Avenue Reille

Arrondissement 14

Numbers 7, 25, 53

Running southwards up to the Montsouris Park the avenue was opened in 1865 under the Second Empire. Because it was close to the Thiers wall around Paris, it was named after Marshal Charles Reille who had died five years earlier. He had been promoted to General by Napoleon Bonaparte, whom he supported during the 100 days of 1815, leading the Second Army corps at Waterloo.

The leafy Avenue Reille in 1900, fifteen years after Rosa Luxemburg moved in.

For 18 months from 18 March 1895 Rosa Luxemburg shared a third-floor flat at No. 7 with Cezaryna Wanda Wojnarowska, a Polish revolutionary who had already lived in Paris for several years and who lived in France for the rest of her life, joining the SFIO in the 1900s.

Rosa Luxemburg shared a flat at No. 7 in 1895-96 while working on her doctorat and producing the ‘Workers’ Cause’ Polish social democratic newspaper.

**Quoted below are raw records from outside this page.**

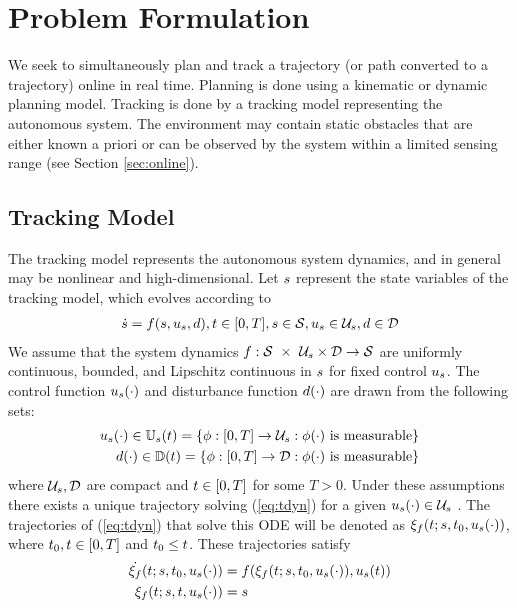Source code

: \section{Problem Formulation \label{sec:formulation}}
We seek to simultaneously plan and track a trajectory (or path converted to a trajectory) online in real time. Planning is done using a kinematic or dynamic planning model. Tracking is done by a tracking model representing the autonomous system. The environment may contain static obstacles that are either known a priori or can be observed by the system within a limited sensing range (see Section \ref{sec:online}).

\subsection{Tracking Model}
The tracking model represents the autonomous system dynamics, and in general may be nonlinear and high-dimensional. Let $s$ represent the state variables of the tracking model, which evolves according to
\begin{equation}
\begin{aligned}
\label{eq:tdyn}
\dot{s} = f(s, u_s, d), t \in [0, T], s \in \mathcal{S}, u_s \in \mathcal{U}_s, d \in \mathcal{D}
\end{aligned}
\end{equation}
We assume that the system dynamics $f : \mathcal{S}\ \times\ \mathcal{U}_s \times \mathcal{D} \rightarrow \mathcal{S}$ are uniformly continuous, bounded, and Lipschitz continuous in $s$ for fixed control $u_s$. The control function $u_s(\cdot)$ and disturbance function $d(\cdot)$ are drawn from the following sets:
\begin{equation}
\begin{aligned}
u_s(\cdot) \in \mathbb{U}_s(t) = \{\phi: [0, T] \rightarrow \mathcal{U}_s: \phi(\cdot) \text{ is measurable}\}\\
d(\cdot) \in \mathbb{D}(t) = \{\phi: [0, T] \rightarrow \mathcal{D}: \phi(\cdot) \text{ is measurable}\}
\end{aligned}
\end{equation}
where $\mathcal{U}_s, \mathcal{D}$ are compact and $t\in[0, T]$ for some $T>0$. Under these assumptions there exists a unique trajectory solving (\ref{eq:tdyn}) for a given $u_s(\cdot) \in \mathcal{U}_s$ \cite{Coddington84}. The trajectories of (\ref{eq:tdyn}) that solve this ODE will be denoted as $\xi_{f}(t; s, t_0, u_s(\cdot))$, where $t_0,t \in [0, T]$ and $t_0 \leq t$. These trajectories satisfy
\begin{equation}
\label{eq:fdyn_traj}
\begin{aligned}
\dot{\xi_{f}}(t; s, t_0, u_s(\cdot)) &= f(\xi_{f}(t; s, t_0, u_s(\cdot)), u_s(t)) \\
\xi_{f}(t; s, t, u_s(\cdot)) &= s
\end{aligned}
\end{equation}

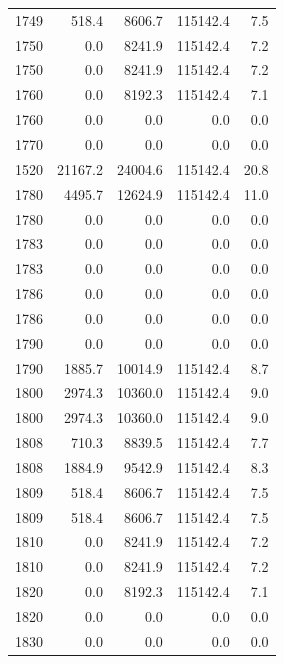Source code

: \begin{longtable}{rrrrr}
    1749 & \num{518.4} & \num{8606.7} & \num{115142.4} & 7.5 \\
    1750 & \num{0.0} & \num{8241.9} & \num{115142.4} & 7.2 \\
    1750 & \num{0.0} & \num{8241.9} & \num{115142.4} & 7.2 \\
    1760 & \num{0.0} & \num{8192.3} & \num{115142.4} & 7.1 \\
    1760 & \num{0.0} & \num{0.0} & \num{0.0} & 0.0 \\
    1770 & \num{0.0} & \num{0.0} & \num{0.0} & 0.0 \\
    1520 & \num{21167.2} & \num{24004.6} & \num{115142.4} & 20.8 \\
    1780 & \num{4495.7} & \num{12624.9} & \num{115142.4} & 11.0 \\
    1780 & \num{0.0} & \num{0.0} & \num{0.0} & 0.0 \\
    1783 & \num{0.0} & \num{0.0} & \num{0.0} & 0.0 \\
    1783 & \num{0.0} & \num{0.0} & \num{0.0} & 0.0 \\
    1786 & \num{0.0} & \num{0.0} & \num{0.0} & 0.0 \\
    1786 & \num{0.0} & \num{0.0} & \num{0.0} & 0.0 \\
    1790 & \num{0.0} & \num{0.0} & \num{0.0} & 0.0 \\
    1790 & \num{1885.7} & \num{10014.9} & \num{115142.4} & 8.7 \\
    1800 & \num{2974.3} & \num{10360.0} & \num{115142.4} & 9.0 \\
    1800 & \num{2974.3} & \num{10360.0} & \num{115142.4} & 9.0 \\
    1808 & \num{710.3} & \num{8839.5} & \num{115142.4} & 7.7 \\
    1808 & \num{1884.9} & \num{9542.9} & \num{115142.4} & 8.3 \\
    1809 & \num{518.4} & \num{8606.7} & \num{115142.4} & 7.5 \\
    1809 & \num{518.4} & \num{8606.7} & \num{115142.4} & 7.5 \\
    1810 & \num{0.0} & \num{8241.9} & \num{115142.4} & 7.2 \\
    1810 & \num{0.0} & \num{8241.9} & \num{115142.4} & 7.2 \\
    1820 & \num{0.0} & \num{8192.3} & \num{115142.4} & 7.1 \\
    1820 & \num{0.0} & \num{0.0} & \num{0.0} & 0.0 \\
    1830 & \num{0.0} & \num{0.0} & \num{0.0} & 0.0 \\
\end{longtable}
\endgroup

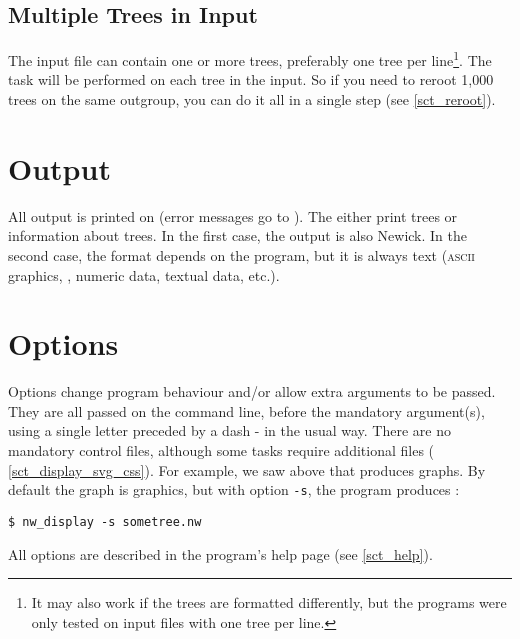 \subsection{Multiple Trees in Input}

The input file can contain one or more trees, preferably one tree per
line\footnote{It may also work if the trees are formatted differently, but the
programs were only tested on input files with one tree per line.}. The task
will be performed on each tree in the input. So if you need to reroot 1,000
trees on the same outgroup, you can do it all in a single step (see
\ref{sct_reroot}). 

\section{Output}
\label{sct_output}

All output is printed on \stdout{} (error messages go to \stderr). The \nutils{}
either print trees or information about trees. In the first case, the output is
also Newick. In the second case, the format depends on the program, but it is
always text (\textsc{ascii} graphics, \svg, numeric data, textual data, etc.).

\section{Options}
\label{sct_options}

Options change program behaviour and/or allow extra arguments to be passed.
They are all passed on the command line, before the mandatory argument(s),
using a single letter preceded by a dash - in the usual \unix{} way. There are
no mandatory control files, although some tasks require additional files (\eg{}
\ref{sct_display_svg_css}). For example, we saw above that \display{} produces
graphs. By default the graph is \ascii{} graphics, but with option \texttt{-s},
the program produces \svg:
\begin{verbatim}
$ nw_display -s sometree.nw
\end{verbatim}
All options are described in the program's help page (see \ref{sct_help}).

In September 1910 Inessa Armand stayed for a couple of months at No 25 with her former husband, who then moved back to Moscow with their three children.

No. 53, the Villa Reille, was the first building in Paris, a house cum artist’s studio, designed by Le Corbusier working with his cousin, Pierre Jeanneret, in 1923.

Georges Braque also lived in the Avenue in the 1920s.